WHAT IS EXPECTED – Copy every line from the data below in which the string "bool" can be found.
====== DATA IN THIS EXERCISE ======
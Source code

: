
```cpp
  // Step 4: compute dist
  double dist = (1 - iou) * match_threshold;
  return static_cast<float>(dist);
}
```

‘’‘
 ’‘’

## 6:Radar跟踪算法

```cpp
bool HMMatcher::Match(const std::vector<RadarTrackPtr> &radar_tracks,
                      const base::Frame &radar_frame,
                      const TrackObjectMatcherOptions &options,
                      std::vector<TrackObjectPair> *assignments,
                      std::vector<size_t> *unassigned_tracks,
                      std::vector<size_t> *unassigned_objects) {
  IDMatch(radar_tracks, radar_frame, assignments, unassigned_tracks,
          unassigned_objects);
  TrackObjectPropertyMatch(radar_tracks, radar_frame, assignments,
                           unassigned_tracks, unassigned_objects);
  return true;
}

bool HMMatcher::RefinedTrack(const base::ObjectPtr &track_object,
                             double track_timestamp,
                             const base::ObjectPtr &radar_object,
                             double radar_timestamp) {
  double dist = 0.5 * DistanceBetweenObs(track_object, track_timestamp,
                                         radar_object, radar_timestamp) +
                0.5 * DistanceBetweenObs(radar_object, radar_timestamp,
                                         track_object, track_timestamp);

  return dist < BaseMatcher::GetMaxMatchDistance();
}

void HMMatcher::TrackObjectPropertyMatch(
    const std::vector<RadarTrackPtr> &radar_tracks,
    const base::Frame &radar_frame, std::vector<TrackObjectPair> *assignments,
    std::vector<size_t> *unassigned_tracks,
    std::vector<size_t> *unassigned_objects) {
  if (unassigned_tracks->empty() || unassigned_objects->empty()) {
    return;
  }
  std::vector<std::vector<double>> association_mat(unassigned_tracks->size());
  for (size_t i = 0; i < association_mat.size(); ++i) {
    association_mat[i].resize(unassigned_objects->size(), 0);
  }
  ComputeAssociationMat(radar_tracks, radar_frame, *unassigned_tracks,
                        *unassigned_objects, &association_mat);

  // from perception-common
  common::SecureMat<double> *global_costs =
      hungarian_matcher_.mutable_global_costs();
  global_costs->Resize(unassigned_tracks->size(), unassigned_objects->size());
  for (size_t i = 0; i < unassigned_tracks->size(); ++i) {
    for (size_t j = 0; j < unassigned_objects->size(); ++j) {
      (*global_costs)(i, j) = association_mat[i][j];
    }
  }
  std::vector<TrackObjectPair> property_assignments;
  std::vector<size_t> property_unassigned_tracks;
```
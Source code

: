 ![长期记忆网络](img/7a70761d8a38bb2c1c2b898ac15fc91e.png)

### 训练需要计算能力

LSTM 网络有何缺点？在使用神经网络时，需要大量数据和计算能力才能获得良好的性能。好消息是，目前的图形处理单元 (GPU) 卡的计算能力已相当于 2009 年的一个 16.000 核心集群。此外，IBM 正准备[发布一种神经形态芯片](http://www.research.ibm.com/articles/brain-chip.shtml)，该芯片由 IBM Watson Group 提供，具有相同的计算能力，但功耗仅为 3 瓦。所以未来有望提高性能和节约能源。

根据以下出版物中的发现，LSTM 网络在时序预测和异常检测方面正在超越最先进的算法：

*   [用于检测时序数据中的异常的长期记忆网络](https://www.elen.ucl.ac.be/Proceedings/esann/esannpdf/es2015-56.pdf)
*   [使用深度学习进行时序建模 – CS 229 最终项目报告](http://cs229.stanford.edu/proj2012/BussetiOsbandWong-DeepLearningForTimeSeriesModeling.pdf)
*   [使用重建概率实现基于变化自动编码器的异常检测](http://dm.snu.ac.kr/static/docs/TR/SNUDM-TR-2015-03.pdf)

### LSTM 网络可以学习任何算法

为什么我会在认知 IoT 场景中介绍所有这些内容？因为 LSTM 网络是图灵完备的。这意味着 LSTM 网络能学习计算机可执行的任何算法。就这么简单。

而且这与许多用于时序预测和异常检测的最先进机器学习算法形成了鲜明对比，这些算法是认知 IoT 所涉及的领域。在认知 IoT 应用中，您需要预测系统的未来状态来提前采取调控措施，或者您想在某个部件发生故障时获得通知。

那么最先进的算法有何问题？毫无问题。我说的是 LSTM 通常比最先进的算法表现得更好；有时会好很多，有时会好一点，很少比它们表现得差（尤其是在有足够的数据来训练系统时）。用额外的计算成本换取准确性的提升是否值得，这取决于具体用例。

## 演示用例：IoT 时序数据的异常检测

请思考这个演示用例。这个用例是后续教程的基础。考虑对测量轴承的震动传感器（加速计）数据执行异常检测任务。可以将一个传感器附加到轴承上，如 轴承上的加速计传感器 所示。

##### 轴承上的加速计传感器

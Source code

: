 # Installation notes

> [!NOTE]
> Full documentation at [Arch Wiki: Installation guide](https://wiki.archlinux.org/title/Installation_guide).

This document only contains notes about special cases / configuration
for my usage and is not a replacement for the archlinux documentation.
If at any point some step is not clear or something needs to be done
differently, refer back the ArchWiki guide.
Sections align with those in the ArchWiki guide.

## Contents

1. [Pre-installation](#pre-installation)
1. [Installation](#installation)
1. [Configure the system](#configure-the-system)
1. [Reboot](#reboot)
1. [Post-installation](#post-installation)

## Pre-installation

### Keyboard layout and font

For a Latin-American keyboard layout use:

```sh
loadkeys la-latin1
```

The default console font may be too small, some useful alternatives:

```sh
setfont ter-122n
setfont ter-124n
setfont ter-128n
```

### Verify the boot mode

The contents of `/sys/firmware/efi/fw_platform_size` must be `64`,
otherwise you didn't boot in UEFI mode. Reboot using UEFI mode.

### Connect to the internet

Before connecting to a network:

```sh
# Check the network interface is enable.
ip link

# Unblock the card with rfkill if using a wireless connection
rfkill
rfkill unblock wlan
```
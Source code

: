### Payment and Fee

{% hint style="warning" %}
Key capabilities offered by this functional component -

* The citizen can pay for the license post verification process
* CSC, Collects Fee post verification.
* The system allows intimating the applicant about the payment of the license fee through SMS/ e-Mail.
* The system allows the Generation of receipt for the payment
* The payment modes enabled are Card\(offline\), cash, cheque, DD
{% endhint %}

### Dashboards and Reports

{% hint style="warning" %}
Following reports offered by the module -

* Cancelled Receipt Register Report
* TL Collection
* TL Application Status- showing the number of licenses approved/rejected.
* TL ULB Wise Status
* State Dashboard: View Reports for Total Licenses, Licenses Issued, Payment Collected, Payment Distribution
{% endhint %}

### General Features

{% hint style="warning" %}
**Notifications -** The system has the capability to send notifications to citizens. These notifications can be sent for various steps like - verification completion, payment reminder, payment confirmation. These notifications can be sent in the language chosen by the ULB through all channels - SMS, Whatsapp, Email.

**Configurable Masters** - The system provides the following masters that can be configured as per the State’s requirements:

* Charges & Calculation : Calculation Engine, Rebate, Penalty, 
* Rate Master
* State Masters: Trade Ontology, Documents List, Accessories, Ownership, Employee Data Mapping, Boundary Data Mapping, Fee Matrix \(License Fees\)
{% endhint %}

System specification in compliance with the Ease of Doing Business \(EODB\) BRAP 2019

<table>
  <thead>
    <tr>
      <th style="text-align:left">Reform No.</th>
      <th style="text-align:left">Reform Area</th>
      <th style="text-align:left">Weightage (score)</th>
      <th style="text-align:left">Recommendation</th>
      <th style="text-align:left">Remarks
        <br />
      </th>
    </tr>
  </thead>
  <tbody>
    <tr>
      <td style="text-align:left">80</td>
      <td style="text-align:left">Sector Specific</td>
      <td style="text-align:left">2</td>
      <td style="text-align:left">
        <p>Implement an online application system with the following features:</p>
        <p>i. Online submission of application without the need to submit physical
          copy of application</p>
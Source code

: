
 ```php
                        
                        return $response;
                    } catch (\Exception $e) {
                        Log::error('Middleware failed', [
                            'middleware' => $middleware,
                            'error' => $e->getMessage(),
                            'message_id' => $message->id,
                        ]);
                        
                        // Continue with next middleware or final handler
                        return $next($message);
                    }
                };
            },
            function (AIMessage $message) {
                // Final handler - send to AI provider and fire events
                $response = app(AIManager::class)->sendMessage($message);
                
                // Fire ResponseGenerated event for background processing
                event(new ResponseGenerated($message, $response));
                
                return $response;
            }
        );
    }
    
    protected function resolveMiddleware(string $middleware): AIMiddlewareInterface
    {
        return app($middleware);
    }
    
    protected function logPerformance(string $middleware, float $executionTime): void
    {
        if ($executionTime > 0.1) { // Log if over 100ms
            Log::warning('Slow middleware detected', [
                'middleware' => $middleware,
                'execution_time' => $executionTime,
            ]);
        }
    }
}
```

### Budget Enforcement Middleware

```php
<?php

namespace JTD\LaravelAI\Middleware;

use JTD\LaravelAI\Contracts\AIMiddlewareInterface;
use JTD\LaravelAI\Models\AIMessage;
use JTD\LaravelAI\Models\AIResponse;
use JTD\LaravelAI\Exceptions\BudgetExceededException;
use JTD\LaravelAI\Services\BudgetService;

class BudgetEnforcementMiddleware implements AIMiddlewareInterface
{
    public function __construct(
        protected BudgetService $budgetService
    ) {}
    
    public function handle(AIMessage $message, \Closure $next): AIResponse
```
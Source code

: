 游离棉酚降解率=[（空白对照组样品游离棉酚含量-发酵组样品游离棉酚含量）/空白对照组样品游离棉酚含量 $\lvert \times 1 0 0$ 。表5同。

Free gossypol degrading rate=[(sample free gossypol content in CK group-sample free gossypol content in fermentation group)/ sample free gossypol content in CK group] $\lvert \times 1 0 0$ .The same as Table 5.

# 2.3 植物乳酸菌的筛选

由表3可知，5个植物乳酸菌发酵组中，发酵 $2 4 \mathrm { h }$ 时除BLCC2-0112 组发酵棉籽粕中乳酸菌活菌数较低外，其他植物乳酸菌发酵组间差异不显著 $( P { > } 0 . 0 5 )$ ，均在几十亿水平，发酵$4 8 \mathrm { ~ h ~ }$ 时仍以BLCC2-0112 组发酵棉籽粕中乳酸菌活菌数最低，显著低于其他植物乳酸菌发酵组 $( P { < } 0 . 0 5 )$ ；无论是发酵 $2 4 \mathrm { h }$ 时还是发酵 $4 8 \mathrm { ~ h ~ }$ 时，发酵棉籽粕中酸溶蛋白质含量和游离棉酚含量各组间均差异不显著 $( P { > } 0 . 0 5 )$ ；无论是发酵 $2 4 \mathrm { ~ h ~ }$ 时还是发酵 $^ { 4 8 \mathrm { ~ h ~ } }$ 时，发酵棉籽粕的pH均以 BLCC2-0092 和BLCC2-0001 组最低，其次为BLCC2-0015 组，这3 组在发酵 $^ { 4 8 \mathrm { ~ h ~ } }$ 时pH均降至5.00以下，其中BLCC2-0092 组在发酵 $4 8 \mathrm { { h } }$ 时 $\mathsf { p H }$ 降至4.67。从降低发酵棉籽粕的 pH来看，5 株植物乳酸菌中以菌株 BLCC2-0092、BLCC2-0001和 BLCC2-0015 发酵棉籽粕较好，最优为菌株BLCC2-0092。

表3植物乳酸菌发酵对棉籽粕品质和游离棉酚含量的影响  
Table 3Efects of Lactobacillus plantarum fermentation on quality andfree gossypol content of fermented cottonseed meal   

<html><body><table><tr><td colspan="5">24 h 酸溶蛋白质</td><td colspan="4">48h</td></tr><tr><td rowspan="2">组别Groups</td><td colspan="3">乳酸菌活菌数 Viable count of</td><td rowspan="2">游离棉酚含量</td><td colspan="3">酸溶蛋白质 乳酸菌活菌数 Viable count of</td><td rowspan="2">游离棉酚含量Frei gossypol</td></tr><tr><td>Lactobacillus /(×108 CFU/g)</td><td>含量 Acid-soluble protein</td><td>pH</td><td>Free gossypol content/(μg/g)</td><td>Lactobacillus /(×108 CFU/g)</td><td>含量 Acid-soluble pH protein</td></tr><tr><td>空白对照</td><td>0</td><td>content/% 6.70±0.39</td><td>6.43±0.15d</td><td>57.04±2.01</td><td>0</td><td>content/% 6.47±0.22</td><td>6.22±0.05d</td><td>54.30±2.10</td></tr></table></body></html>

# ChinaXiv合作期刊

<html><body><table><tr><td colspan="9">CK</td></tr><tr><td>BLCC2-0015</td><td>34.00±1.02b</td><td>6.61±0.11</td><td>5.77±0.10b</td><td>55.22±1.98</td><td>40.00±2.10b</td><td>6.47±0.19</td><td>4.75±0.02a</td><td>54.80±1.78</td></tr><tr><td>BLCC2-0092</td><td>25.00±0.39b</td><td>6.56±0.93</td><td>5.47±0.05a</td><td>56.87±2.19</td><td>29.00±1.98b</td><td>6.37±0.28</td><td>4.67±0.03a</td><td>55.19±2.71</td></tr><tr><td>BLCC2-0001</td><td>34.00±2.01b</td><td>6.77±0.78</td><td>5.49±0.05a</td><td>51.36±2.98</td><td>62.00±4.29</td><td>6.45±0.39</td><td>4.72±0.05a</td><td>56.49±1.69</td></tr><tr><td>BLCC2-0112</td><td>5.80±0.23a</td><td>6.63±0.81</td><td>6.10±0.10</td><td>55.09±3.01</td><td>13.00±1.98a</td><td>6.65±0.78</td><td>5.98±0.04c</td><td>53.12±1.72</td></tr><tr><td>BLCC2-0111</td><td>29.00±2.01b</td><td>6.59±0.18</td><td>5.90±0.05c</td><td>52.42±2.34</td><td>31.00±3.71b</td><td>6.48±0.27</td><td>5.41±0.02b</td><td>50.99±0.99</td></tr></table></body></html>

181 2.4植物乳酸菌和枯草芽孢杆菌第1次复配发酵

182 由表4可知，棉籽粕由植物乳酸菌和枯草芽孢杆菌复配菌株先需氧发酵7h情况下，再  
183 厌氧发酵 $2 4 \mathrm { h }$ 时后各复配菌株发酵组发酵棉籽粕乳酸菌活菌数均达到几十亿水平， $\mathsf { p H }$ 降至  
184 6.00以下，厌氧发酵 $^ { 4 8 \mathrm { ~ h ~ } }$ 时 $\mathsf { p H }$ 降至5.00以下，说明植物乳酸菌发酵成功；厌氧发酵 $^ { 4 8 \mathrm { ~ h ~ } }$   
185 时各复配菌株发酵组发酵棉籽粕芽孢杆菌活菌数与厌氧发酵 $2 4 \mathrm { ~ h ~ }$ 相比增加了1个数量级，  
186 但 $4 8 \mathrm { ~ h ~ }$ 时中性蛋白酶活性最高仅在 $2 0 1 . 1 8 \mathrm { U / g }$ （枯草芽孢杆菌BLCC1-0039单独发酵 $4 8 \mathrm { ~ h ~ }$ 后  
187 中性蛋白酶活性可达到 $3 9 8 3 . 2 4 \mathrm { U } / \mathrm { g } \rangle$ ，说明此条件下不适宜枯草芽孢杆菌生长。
======
RESULT OF THIS EXERCISE –
bool HMMatcher::Match(const std::vector<RadarTrackPtr> &radar_tracks,
bool HMMatcher::RefinedTrack(const base::ObjectPtr &track_object,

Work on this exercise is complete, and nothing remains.